Saved data entries:
* * * * * * * * *

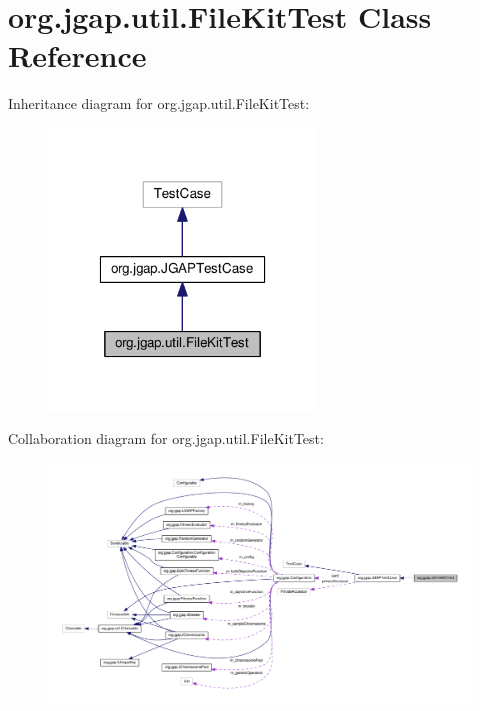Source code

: \hypertarget{classorg_1_1jgap_1_1util_1_1_file_kit_test}{\section{org.\-jgap.\-util.\-File\-Kit\-Test Class Reference}
\label{classorg_1_1jgap_1_1util_1_1_file_kit_test}
}


Inheritance diagram for org.\-jgap.\-util.\-File\-Kit\-Test\-:
\nopagebreak
\begin{figure}[H]
\begin{center}
\leavevmode
\includegraphics[width=202pt]{classorg_1_1jgap_1_1util_1_1_file_kit_test__inherit__graph}
\end{center}
\end{figure}


Collaboration diagram for org.\-jgap.\-util.\-File\-Kit\-Test\-:
\nopagebreak
\begin{figure}[H]
\begin{center}
\leavevmode
\includegraphics[width=350pt]{classorg_1_1jgap_1_1util_1_1_file_kit_test__coll__graph}
\end{center}
\end{figure}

* * * * * * * * *

> What you will do: From the first line to the last, write out the data exactly, omitting any pictures.

> Response:
Source code

: \hypertarget{classorg_1_1jgap_1_1util_1_1_file_kit_test}{\section{org.\-jgap.\-util.\-File\-Kit\-Test Class Reference}
\label{classorg_1_1jgap_1_1util_1_1_file_kit_test}
}


Inheritance diagram for org.\-jgap.\-util.\-File\-Kit\-Test\-:
\nopagebreak
\begin{figure}[H]
\begin{center}
\leavevmode
\includegraphics[width=202pt]{classorg_1_1jgap_1_1util_1_1_file_kit_test__inherit__graph}
\end{center}
\end{figure}


Collaboration diagram for org.\-jgap.\-util.\-File\-Kit\-Test\-:
\nopagebreak
\begin{figure}[H]
\begin{center}
\leavevmode
\includegraphics[width=350pt]{classorg_1_1jgap_1_1util_1_1_file_kit_test__coll__graph}
\end{center}
\end{figure}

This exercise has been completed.